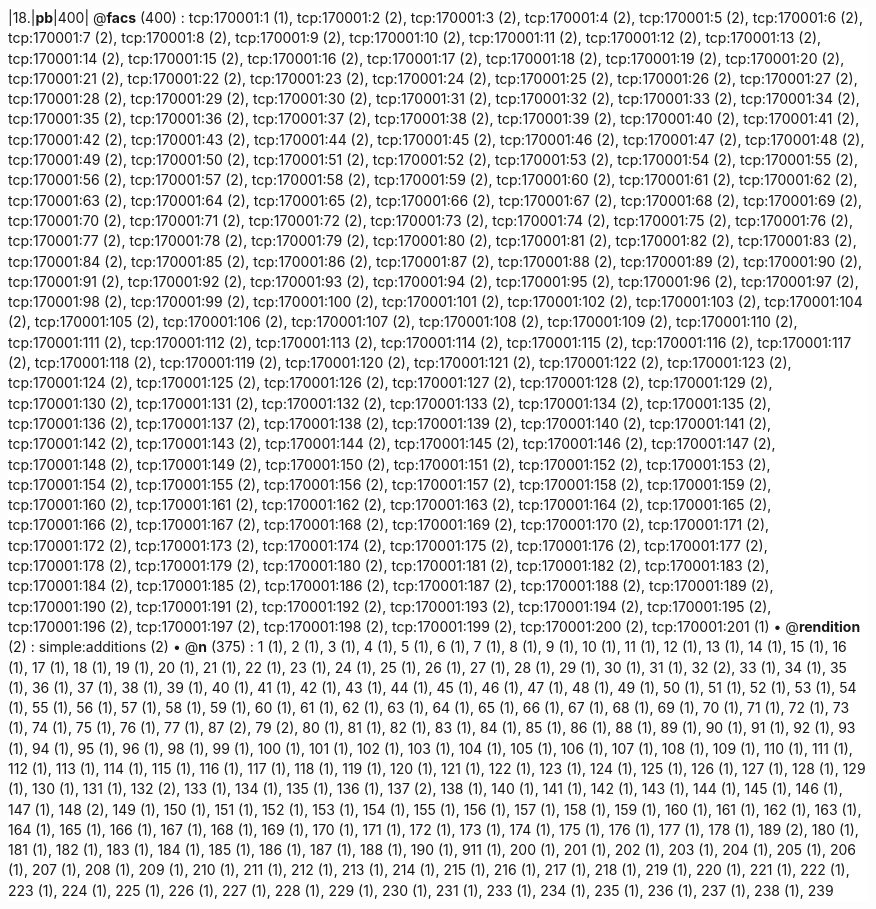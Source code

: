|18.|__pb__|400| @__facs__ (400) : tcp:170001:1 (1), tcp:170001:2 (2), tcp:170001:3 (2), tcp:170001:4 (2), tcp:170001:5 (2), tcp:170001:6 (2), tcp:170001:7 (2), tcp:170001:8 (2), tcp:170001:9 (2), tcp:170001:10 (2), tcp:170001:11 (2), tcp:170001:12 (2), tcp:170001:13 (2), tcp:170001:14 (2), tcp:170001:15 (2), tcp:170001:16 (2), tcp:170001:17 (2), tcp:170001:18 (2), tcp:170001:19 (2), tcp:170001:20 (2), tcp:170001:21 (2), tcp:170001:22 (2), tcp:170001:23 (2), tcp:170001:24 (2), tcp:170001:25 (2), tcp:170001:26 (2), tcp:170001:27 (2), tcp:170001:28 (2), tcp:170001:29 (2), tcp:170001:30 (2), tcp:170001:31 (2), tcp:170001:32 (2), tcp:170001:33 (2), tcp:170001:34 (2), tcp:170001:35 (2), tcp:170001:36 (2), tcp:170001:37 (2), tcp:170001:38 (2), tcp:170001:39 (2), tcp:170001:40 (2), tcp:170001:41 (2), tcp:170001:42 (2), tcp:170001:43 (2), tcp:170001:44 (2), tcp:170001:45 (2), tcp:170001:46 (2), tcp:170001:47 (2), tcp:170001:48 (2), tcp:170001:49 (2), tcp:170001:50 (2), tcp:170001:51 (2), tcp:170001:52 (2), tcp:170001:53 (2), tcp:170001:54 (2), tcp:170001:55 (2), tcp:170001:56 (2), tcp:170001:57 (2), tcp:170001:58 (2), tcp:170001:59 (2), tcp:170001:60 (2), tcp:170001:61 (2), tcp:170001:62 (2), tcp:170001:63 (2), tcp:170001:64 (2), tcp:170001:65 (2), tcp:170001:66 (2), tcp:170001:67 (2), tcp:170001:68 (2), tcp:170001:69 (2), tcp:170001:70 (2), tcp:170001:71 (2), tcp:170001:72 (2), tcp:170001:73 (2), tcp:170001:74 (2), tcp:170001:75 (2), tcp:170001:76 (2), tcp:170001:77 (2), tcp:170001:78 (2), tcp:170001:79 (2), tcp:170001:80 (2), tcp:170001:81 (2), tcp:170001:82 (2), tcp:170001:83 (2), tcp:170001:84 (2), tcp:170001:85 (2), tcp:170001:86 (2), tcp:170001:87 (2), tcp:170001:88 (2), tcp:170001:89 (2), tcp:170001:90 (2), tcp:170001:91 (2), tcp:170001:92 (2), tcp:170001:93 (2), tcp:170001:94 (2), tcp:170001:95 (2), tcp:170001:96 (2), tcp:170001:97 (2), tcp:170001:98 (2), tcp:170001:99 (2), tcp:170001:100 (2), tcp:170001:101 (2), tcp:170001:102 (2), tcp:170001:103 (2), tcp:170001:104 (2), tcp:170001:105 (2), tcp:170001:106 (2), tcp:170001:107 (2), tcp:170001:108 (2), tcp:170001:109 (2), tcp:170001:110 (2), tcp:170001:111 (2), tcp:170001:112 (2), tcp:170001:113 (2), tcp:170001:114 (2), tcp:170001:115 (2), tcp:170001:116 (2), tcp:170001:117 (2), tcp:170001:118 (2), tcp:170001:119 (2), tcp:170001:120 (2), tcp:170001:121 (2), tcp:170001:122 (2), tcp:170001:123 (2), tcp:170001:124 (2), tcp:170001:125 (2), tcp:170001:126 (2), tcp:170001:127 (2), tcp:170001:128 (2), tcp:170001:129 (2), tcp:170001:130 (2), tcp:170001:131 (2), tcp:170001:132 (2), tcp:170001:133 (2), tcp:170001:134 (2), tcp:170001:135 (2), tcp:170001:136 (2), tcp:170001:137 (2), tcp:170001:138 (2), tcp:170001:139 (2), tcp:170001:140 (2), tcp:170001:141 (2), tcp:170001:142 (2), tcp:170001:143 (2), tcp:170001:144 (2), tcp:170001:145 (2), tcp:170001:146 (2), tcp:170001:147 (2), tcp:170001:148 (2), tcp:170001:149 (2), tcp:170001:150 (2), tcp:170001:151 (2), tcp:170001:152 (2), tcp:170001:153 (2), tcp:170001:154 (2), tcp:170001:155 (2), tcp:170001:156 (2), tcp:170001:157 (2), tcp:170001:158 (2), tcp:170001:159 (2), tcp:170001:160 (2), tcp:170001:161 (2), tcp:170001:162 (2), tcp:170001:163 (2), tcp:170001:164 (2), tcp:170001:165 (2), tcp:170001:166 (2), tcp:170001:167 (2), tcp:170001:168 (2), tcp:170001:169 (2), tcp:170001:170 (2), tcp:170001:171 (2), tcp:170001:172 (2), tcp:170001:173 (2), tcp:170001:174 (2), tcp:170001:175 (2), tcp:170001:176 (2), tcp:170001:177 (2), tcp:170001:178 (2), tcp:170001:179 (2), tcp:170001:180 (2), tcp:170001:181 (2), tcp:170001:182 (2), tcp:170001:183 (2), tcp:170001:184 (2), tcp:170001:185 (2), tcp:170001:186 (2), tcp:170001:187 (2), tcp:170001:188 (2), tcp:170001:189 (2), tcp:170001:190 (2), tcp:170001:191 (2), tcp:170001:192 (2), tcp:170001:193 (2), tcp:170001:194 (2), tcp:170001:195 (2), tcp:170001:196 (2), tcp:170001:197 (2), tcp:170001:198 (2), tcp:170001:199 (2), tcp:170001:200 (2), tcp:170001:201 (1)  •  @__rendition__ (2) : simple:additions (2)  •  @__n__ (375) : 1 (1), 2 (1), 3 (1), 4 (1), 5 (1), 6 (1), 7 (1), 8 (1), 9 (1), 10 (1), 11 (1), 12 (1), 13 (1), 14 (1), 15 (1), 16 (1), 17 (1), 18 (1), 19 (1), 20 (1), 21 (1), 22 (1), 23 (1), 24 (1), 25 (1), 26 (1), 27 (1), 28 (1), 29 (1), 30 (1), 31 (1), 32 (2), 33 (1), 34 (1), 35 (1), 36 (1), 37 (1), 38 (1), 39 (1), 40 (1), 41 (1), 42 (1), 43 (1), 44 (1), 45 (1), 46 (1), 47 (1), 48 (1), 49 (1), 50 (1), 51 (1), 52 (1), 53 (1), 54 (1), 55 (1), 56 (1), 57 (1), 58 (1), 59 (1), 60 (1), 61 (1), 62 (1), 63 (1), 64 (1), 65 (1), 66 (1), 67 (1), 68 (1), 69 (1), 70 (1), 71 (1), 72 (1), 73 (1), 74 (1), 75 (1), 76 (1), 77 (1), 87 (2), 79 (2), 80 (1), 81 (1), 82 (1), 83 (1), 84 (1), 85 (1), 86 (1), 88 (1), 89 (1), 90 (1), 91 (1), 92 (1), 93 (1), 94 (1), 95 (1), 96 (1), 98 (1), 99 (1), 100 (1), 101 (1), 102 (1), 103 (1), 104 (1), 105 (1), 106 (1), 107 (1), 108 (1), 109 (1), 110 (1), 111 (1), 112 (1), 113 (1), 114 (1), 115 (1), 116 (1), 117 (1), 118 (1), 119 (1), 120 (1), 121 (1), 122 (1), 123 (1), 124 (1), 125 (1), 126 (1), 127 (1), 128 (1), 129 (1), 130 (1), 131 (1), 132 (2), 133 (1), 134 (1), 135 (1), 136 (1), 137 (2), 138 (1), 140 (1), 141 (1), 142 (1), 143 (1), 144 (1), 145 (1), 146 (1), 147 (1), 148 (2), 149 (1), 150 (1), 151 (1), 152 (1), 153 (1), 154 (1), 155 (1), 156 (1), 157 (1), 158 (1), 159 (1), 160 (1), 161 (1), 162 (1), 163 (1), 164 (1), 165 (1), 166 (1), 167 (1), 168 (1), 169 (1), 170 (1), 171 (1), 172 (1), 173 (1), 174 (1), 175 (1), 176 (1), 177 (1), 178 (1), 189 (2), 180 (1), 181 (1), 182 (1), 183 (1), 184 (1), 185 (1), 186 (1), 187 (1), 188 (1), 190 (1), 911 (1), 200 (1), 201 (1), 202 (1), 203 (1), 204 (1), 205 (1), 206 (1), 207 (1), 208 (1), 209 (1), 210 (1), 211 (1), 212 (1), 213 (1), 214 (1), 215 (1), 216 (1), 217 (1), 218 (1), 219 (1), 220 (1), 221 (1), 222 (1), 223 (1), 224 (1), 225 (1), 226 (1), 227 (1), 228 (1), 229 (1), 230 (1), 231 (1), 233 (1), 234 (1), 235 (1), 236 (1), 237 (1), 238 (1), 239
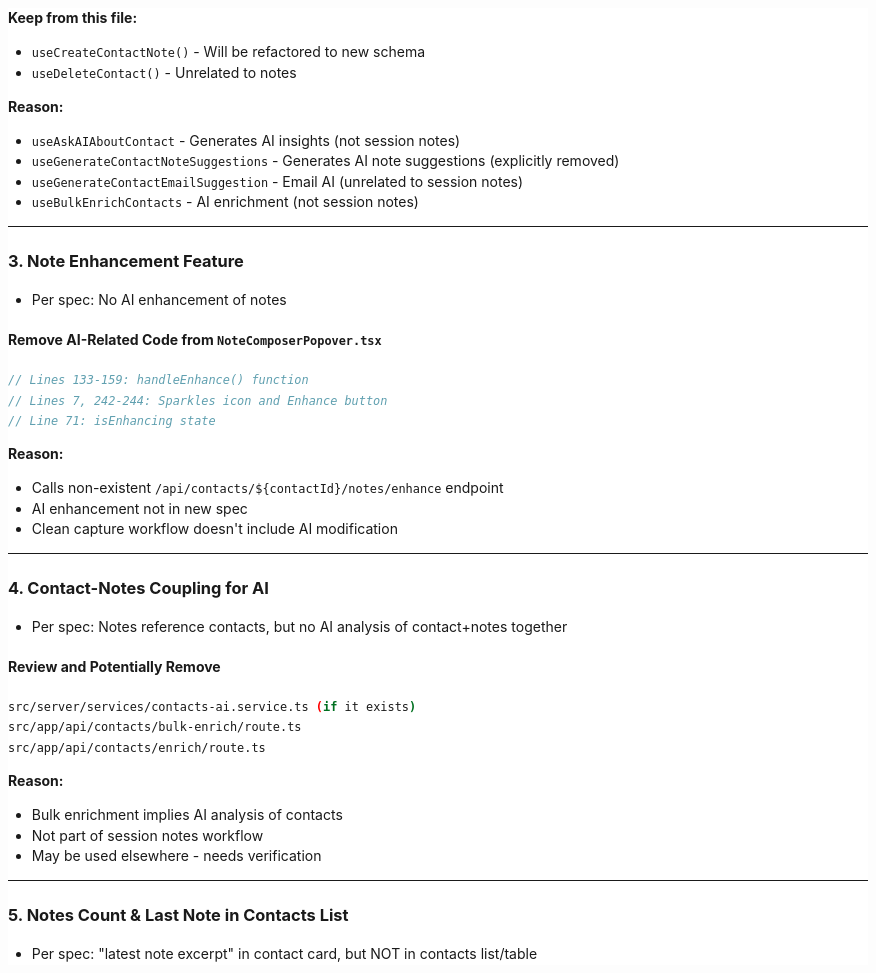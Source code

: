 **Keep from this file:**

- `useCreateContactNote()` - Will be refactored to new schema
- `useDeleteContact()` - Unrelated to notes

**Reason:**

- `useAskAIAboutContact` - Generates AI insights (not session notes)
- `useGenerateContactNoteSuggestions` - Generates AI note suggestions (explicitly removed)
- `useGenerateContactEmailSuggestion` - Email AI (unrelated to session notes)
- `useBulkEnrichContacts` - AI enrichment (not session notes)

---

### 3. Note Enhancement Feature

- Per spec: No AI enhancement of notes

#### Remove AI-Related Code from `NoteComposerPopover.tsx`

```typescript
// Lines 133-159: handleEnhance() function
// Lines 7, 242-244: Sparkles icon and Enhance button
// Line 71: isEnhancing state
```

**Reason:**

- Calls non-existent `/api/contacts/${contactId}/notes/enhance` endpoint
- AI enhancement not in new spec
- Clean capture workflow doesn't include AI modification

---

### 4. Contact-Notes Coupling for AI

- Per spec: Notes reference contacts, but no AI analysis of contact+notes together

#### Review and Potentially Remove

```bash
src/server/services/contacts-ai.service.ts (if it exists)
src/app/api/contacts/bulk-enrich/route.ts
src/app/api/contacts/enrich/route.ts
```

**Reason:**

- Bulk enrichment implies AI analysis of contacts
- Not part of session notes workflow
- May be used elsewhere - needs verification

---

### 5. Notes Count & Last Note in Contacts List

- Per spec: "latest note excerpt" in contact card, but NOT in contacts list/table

> **TASK DIRECTIONS**
Exactly reproduce the lines of the entries above, from the one containing "enrichment (not session notes)" to the very last, and no others.

> **TASK SOLUTION**
- `useBulkEnrichContacts` - AI enrichment (not session notes)

---

### 3. Note Enhancement Feature

- Per spec: No AI enhancement of notes

#### Remove AI-Related Code from `NoteComposerPopover.tsx`

```typescript
// Lines 133-159: handleEnhance() function
// Lines 7, 242-244: Sparkles icon and Enhance button
// Line 71: isEnhancing state
```

**Reason:**

- Calls non-existent `/api/contacts/${contactId}/notes/enhance` endpoint
- AI enhancement not in new spec
- Clean capture workflow doesn't include AI modification

---

### 4. Contact-Notes Coupling for AI

- Per spec: Notes reference contacts, but no AI analysis of contact+notes together

#### Review and Potentially Remove

```bash
src/server/services/contacts-ai.service.ts (if it exists)
src/app/api/contacts/bulk-enrich/route.ts
src/app/api/contacts/enrich/route.ts
```

**Reason:**

- Bulk enrichment implies AI analysis of contacts
- Not part of session notes workflow
- May be used elsewhere - needs verification

---

### 5. Notes Count & Last Note in Contacts List

- Per spec: "latest note excerpt" in contact card, but NOT in contacts list/table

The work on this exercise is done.